Mandatory literature

Coussy, P., & Morawiec, A. ; High-Level synthesis: from algorithm to digital circuit, Springer, 2008
Terzo, O., Djemame, K., Scionti, A., & Pezuela, C. ; Heterogeneous computing architectures: challenges and vision., CRC Press, 2019
Wolf, M.; Computers as components: principles of embedded computing system design. , Elsevier/Morgan Kaufmann, 2017
Zahran, M; Heterogeneous computing: hardware and software perspectives., ACM Press, 2019

Teaching methods and learning activities

Lectures (1.5 hours) will explain the topics that make up the course syllabus, analysing realistic cases whenever possible.

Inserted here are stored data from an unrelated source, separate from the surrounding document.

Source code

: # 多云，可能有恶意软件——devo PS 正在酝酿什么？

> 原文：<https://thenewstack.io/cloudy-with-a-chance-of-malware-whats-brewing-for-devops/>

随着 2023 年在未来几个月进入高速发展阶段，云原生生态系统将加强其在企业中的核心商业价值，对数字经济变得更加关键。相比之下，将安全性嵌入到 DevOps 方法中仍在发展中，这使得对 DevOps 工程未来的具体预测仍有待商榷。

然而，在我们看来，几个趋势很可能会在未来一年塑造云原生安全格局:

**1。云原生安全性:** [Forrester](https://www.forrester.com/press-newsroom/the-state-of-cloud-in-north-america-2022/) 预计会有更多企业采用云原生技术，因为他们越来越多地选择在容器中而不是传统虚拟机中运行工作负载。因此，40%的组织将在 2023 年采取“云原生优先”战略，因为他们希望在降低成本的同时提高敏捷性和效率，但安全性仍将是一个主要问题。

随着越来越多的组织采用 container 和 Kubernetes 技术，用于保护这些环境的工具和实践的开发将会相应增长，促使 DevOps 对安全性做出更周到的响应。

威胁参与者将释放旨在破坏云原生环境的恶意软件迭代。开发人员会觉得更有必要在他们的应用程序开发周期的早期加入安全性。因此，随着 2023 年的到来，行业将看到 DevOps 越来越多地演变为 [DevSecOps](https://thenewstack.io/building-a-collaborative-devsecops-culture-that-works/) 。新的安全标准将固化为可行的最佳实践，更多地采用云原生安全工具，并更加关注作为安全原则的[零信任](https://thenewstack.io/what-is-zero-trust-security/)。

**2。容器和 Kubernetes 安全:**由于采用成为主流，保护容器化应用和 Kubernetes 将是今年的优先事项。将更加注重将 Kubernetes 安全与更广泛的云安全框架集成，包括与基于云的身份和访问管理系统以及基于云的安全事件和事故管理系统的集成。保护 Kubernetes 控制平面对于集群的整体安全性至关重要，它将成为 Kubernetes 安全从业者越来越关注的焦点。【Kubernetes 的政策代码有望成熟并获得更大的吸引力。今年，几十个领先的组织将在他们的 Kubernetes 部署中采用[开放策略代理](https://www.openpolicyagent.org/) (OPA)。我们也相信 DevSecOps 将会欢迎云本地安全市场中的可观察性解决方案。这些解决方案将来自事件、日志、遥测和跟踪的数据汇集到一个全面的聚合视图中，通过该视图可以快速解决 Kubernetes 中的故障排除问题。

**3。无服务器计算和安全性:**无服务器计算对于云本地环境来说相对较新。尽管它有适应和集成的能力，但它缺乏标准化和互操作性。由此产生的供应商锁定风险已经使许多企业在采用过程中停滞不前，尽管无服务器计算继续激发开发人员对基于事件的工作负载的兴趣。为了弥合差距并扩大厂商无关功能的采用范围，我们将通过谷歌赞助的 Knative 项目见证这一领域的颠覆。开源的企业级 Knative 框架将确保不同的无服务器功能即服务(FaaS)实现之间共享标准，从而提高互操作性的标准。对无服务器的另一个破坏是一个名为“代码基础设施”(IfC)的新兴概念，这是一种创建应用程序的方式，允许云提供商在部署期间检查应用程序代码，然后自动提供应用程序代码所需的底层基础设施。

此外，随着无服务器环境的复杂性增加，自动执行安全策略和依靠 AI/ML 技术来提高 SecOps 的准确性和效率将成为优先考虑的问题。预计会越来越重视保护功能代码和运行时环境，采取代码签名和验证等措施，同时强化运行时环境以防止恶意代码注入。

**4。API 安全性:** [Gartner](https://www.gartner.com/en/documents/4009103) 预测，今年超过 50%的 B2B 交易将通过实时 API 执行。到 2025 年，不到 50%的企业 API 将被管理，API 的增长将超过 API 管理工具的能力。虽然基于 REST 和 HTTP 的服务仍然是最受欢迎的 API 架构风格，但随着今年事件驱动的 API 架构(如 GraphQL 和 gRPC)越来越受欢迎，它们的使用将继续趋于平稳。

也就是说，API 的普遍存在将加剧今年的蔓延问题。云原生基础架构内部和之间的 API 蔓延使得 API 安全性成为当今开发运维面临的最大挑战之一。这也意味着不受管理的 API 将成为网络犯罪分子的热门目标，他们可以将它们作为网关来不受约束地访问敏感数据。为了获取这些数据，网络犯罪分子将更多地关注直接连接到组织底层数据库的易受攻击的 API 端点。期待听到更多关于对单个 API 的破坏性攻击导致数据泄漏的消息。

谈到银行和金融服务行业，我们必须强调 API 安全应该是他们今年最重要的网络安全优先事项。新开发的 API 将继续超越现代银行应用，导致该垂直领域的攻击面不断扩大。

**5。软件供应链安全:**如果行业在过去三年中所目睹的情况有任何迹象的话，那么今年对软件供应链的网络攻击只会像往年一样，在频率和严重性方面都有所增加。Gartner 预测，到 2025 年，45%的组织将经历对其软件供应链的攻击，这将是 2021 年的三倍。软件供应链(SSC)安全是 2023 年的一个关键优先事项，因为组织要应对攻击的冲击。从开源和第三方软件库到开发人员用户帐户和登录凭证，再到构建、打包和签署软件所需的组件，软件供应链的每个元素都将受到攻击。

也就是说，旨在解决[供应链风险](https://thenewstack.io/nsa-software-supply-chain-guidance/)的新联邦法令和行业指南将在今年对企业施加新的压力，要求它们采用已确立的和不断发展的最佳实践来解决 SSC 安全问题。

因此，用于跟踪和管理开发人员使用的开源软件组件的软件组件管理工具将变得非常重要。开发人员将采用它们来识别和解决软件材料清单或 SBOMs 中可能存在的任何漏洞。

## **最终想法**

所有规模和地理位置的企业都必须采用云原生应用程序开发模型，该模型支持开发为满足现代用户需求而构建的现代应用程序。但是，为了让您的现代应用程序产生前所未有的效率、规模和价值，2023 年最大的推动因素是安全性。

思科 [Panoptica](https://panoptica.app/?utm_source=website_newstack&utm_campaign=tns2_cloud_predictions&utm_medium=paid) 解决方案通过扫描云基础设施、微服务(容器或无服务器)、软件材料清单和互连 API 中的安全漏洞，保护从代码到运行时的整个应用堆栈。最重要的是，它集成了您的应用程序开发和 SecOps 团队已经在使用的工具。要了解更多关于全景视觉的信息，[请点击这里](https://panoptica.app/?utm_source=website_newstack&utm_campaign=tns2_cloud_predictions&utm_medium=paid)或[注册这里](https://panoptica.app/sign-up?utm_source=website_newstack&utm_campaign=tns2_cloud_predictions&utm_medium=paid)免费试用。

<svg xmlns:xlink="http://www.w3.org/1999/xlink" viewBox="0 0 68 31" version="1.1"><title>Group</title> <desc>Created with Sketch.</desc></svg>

Laboratory practicals (1.5 hours) are used to introduce and discuss the projects and laboratory exercises, to give practical guidance on the project tools, and to follow the students' work outside the classroom sessions

Software

Xilinx Vivado

Evaluation Type

Distributed evaluation with final exam

Assessment Components

Designation Weight (%)
Exame 60,00
Trabalho laboratorial 40,00
Total: 100,00

Amount of time allocated to each course unit

Designation Time (hours)
Elaboração de projeto 42,00
Frequência das aulas 39,00
Estudo autónomo 81,00
Total: 162,00

Eligibility for exams

No constraints.

Calculation formula of final grade

Grading will include a distributed assessment component (lab work) and a final written exam with respective weights of 40% and 60%.
The distributed assessment is based on a set of laboratory tasks for groups of 2 students, presented and discussed in PL classes, but mainly performed outside class hours; the practical work focuses on the performance analysis of an application and its mapping to a reconfigurable SoC platform with high-level hardware synthesis tools.

Classification improvement

The classification of the final exam may be improved by doing an exam of similar complexity. The project grade cannot be improved.